A system for measuring the carbon storage capacity of different habitats
A few months ago, a study was carried out to investigate the carbon storage capacity of various land and marine habitats. Its aim was to improve understanding of how much individual ecosystems contribute towards mitigating the carbon dioxide load released into the atmosphere every day due to human activity.
This research, by the European Environmental Agency, is the first of its kind and although there is some room for improvement, it has already provided some interesting results which will allow experts to understand how so-called ‘carbon capture’ works; an essential step in efforts to find efficient solutions to the delicate problem of climate change.
European Nature Information System and habitat classification
In order to gather reliable data to support their hypotheses, scientists decided to use a habitat classification system, encoded in the European Nature Information System (EUNIS).
This document lists and defines all the different types of land and marine ecosystems and describes their characteristics, properties and distinctive features. It is the perfect starting point to understand how each habitat responds to the carbon present in the atmosphere.
The two parameters most closely examined in the study were carbon capture and carbon storage capacity. The former indicates the percentage of carbon removed from the atmosphere by a particular habitat, while the latter analyses the amount stored (stock or deposit).
Another piece of data was also analysed: capture speed.
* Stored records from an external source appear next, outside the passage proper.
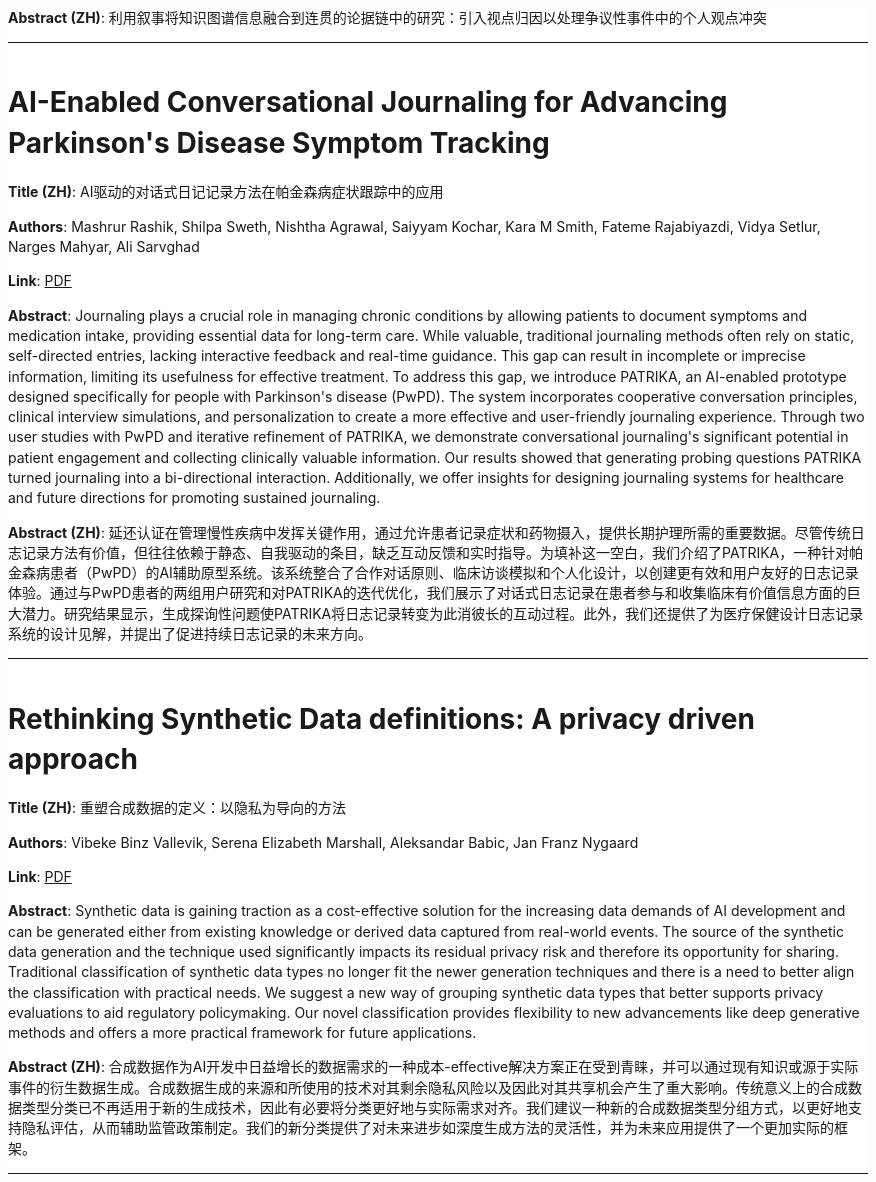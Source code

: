 **Abstract (ZH)**: 利用叙事将知识图谱信息融合到连贯的论据链中的研究：引入视点归因以处理争议性事件中的个人观点冲突 

---
# AI-Enabled Conversational Journaling for Advancing Parkinson's Disease Symptom Tracking 

**Title (ZH)**: AI驱动的对话式日记记录方法在帕金森病症状跟踪中的应用 

**Authors**: Mashrur Rashik, Shilpa Sweth, Nishtha Agrawal, Saiyyam Kochar, Kara M Smith, Fateme Rajabiyazdi, Vidya Setlur, Narges Mahyar, Ali Sarvghad  

**Link**: [PDF](https://arxiv.org/pdf/2503.03532)  

**Abstract**: Journaling plays a crucial role in managing chronic conditions by allowing patients to document symptoms and medication intake, providing essential data for long-term care. While valuable, traditional journaling methods often rely on static, self-directed entries, lacking interactive feedback and real-time guidance. This gap can result in incomplete or imprecise information, limiting its usefulness for effective treatment. To address this gap, we introduce PATRIKA, an AI-enabled prototype designed specifically for people with Parkinson's disease (PwPD). The system incorporates cooperative conversation principles, clinical interview simulations, and personalization to create a more effective and user-friendly journaling experience. Through two user studies with PwPD and iterative refinement of PATRIKA, we demonstrate conversational journaling's significant potential in patient engagement and collecting clinically valuable information. Our results showed that generating probing questions PATRIKA turned journaling into a bi-directional interaction. Additionally, we offer insights for designing journaling systems for healthcare and future directions for promoting sustained journaling. 

**Abstract (ZH)**: 延还认证在管理慢性疾病中发挥关键作用，通过允许患者记录症状和药物摄入，提供长期护理所需的重要数据。尽管传统日志记录方法有价值，但往往依赖于静态、自我驱动的条目，缺乏互动反馈和实时指导。为填补这一空白，我们介绍了PATRIKA，一种针对帕金森病患者（PwPD）的AI辅助原型系统。该系统整合了合作对话原则、临床访谈模拟和个人化设计，以创建更有效和用户友好的日志记录体验。通过与PwPD患者的两组用户研究和对PATRIKA的迭代优化，我们展示了对话式日志记录在患者参与和收集临床有价值信息方面的巨大潜力。研究结果显示，生成探询性问题使PATRIKA将日志记录转变为此消彼长的互动过程。此外，我们还提供了为医疗保健设计日志记录系统的设计见解，并提出了促进持续日志记录的未来方向。 

---
# Rethinking Synthetic Data definitions: A privacy driven approach 

**Title (ZH)**: 重塑合成数据的定义：以隐私为导向的方法 

**Authors**: Vibeke Binz Vallevik, Serena Elizabeth Marshall, Aleksandar Babic, Jan Franz Nygaard  

**Link**: [PDF](https://arxiv.org/pdf/2503.03506)  

**Abstract**: Synthetic data is gaining traction as a cost-effective solution for the increasing data demands of AI development and can be generated either from existing knowledge or derived data captured from real-world events. The source of the synthetic data generation and the technique used significantly impacts its residual privacy risk and therefore its opportunity for sharing. Traditional classification of synthetic data types no longer fit the newer generation techniques and there is a need to better align the classification with practical needs. We suggest a new way of grouping synthetic data types that better supports privacy evaluations to aid regulatory policymaking. Our novel classification provides flexibility to new advancements like deep generative methods and offers a more practical framework for future applications. 

**Abstract (ZH)**: 合成数据作为AI开发中日益增长的数据需求的一种成本-effective解决方案正在受到青睐，并可以通过现有知识或源于实际事件的衍生数据生成。合成数据生成的来源和所使用的技术对其剩余隐私风险以及因此对其共享机会产生了重大影响。传统意义上的合成数据类型分类已不再适用于新的生成技术，因此有必要将分类更好地与实际需求对齐。我们建议一种新的合成数据类型分组方式，以更好地支持隐私评估，从而辅助监管政策制定。我们的新分类提供了对未来进步如深度生成方法的灵活性，并为未来应用提供了一个更加实际的框架。 

---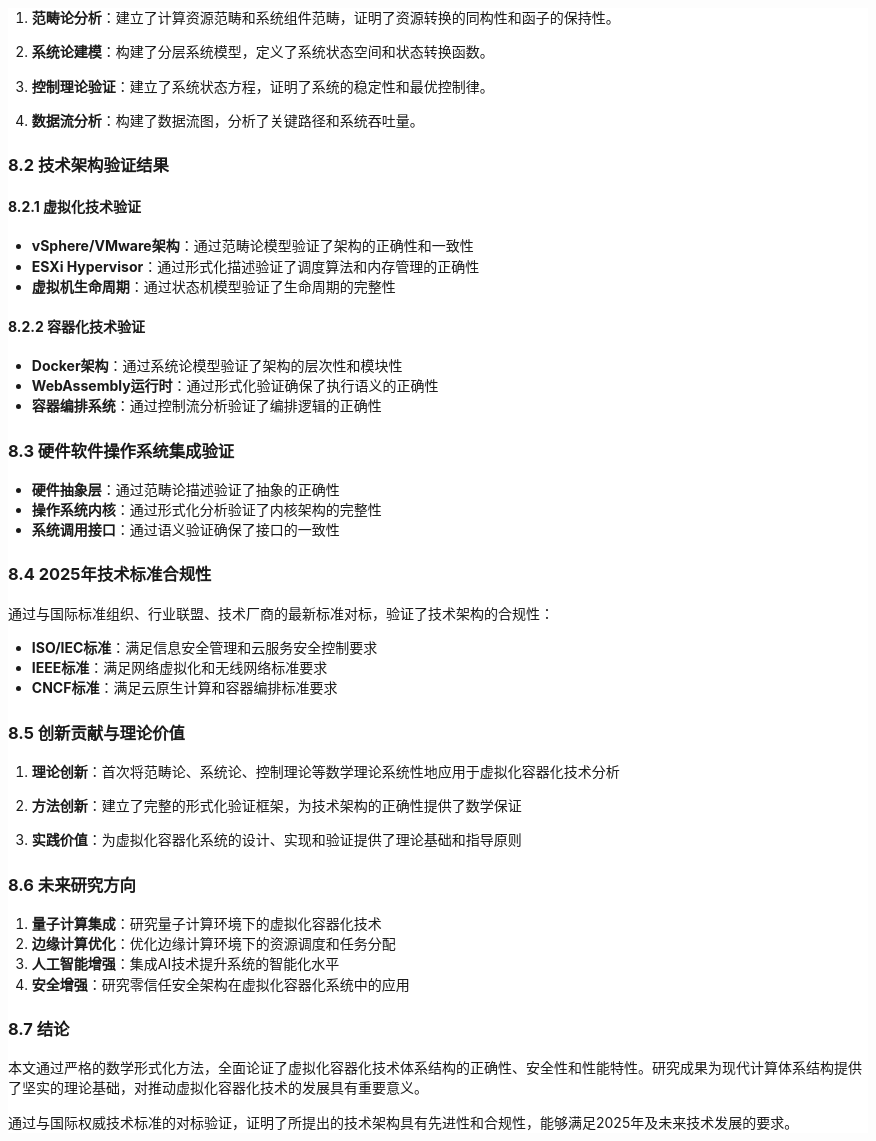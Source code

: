 1. **范畴论分析**：建立了计算资源范畴和系统组件范畴，证明了资源转换的同构性和函子的保持性。

2. **系统论建模**：构建了分层系统模型，定义了系统状态空间和状态转换函数。

3. **控制理论验证**：建立了系统状态方程，证明了系统的稳定性和最优控制律。

4. **数据流分析**：构建了数据流图，分析了关键路径和系统吞吐量。

### 8.2 技术架构验证结果

#### 8.2.1 虚拟化技术验证

- **vSphere/VMware架构**：通过范畴论模型验证了架构的正确性和一致性
- **ESXi Hypervisor**：通过形式化描述验证了调度算法和内存管理的正确性
- **虚拟机生命周期**：通过状态机模型验证了生命周期的完整性

#### 8.2.2 容器化技术验证

- **Docker架构**：通过系统论模型验证了架构的层次性和模块性
- **WebAssembly运行时**：通过形式化验证确保了执行语义的正确性
- **容器编排系统**：通过控制流分析验证了编排逻辑的正确性

### 8.3 硬件软件操作系统集成验证

- **硬件抽象层**：通过范畴论描述验证了抽象的正确性
- **操作系统内核**：通过形式化分析验证了内核架构的完整性
- **系统调用接口**：通过语义验证确保了接口的一致性

### 8.4 2025年技术标准合规性

通过与国际标准组织、行业联盟、技术厂商的最新标准对标，验证了技术架构的合规性：

- **ISO/IEC标准**：满足信息安全管理和云服务安全控制要求
- **IEEE标准**：满足网络虚拟化和无线网络标准要求
- **CNCF标准**：满足云原生计算和容器编排标准要求

### 8.5 创新贡献与理论价值

1. **理论创新**：首次将范畴论、系统论、控制理论等数学理论系统性地应用于虚拟化容器化技术分析

2. **方法创新**：建立了完整的形式化验证框架，为技术架构的正确性提供了数学保证

3. **实践价值**：为虚拟化容器化系统的设计、实现和验证提供了理论基础和指导原则

### 8.6 未来研究方向

1. **量子计算集成**：研究量子计算环境下的虚拟化容器化技术
2. **边缘计算优化**：优化边缘计算环境下的资源调度和任务分配
3. **人工智能增强**：集成AI技术提升系统的智能化水平
4. **安全增强**：研究零信任安全架构在虚拟化容器化系统中的应用

### 8.7 结论

本文通过严格的数学形式化方法，全面论证了虚拟化容器化技术体系结构的正确性、安全性和性能特性。研究成果为现代计算体系结构提供了坚实的理论基础，对推动虚拟化容器化技术的发展具有重要意义。

通过与国际权威技术标准的对标验证，证明了所提出的技术架构具有先进性和合规性，能够满足2025年及未来技术发展的要求。
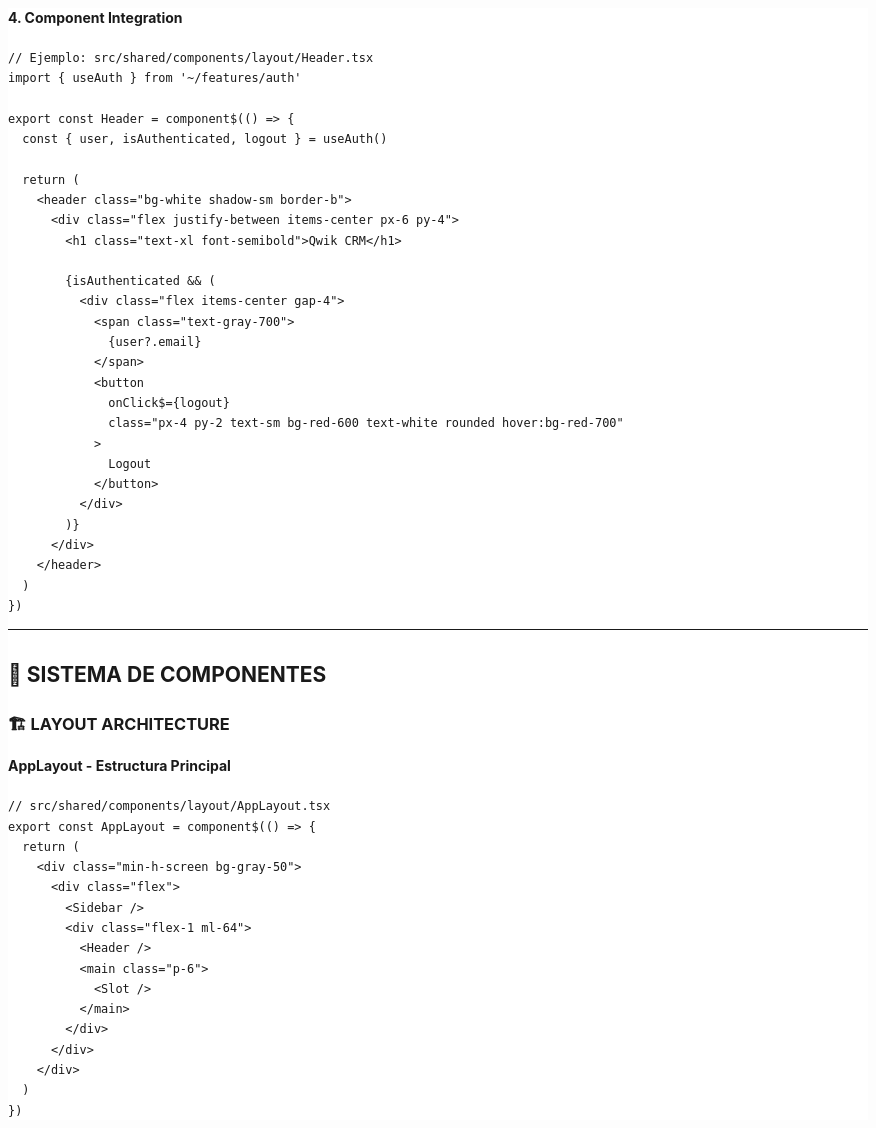 
#### **4. Component Integration**
```tsx
// Ejemplo: src/shared/components/layout/Header.tsx
import { useAuth } from '~/features/auth'

export const Header = component$(() => {
  const { user, isAuthenticated, logout } = useAuth()
  
  return (
    <header class="bg-white shadow-sm border-b">
      <div class="flex justify-between items-center px-6 py-4">
        <h1 class="text-xl font-semibold">Qwik CRM</h1>
        
        {isAuthenticated && (
          <div class="flex items-center gap-4">
            <span class="text-gray-700">
              {user?.email}
            </span>
            <button 
              onClick$={logout}
              class="px-4 py-2 text-sm bg-red-600 text-white rounded hover:bg-red-700"
            >
              Logout
            </button>
          </div>
        )}
      </div>
    </header>
  )
})
```

---

## 🎨 **SISTEMA DE COMPONENTES**

### **🏗️ LAYOUT ARCHITECTURE**

#### **AppLayout - Estructura Principal**
```tsx
// src/shared/components/layout/AppLayout.tsx
export const AppLayout = component$(() => {
  return (
    <div class="min-h-screen bg-gray-50">
      <div class="flex">
        <Sidebar />
        <div class="flex-1 ml-64">
          <Header />
          <main class="p-6">
            <Slot />
          </main>
        </div>
      </div>
    </div>
  )
})
```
This parameter is used to indicate how quickly an ecosystem can absorb carbon dioxide.
Research results and behaviour of different habitats
The results of the scientists’ observations during the study merely confirmed the differing capacity of individual ecosystems to eliminate and store carbon. Another important point also emerged however: the conclusion that the figures recorded are also influenced by secondary factors, such as:
- local climate;
- terrain conditions;
- availability of water and nutrients;
- topography of individual habitats.
Given the wide variations in these conditions, the data obtained should be considered indicative rather than definitive. For this reason, further research and experimentation will be required in future in order to enable scientists to establish actual absorption coefficients more precisely.
Bearing in mind this margin of variation, the study confirmed that forests represent the land habitat with the highest rate of carbon capture. Figures recorded in wooded areas are three times higher than those observed in wet zones and agricultural areas.
Despite the fact that their capture rate is not very high, wet zones have a good level of storage capacity, which can continue for centuries, transforming them into natural carbon warehouses. The properties of agricultural land areas, where carbon is mostly formed into biomasses, are much more limited.
The study also showed the incredible capacity of marine ecosystems to assimilate carbon dioxide (around 93% of the total present on earth). This quality makes them a kind of ‘carbon well’ for the biosphere, while their long term storage properties enable rival wet zones on land, as mentioned above.
Habitats therefore possess a significant intrinsic capacity to absorb polluting agents, although it is essential to develop recovery measures, able to limit emissions generated by human activity. Improving the biodiversity of the various areas is another efficient method of supporting ecosystems in their natural carbon storage process.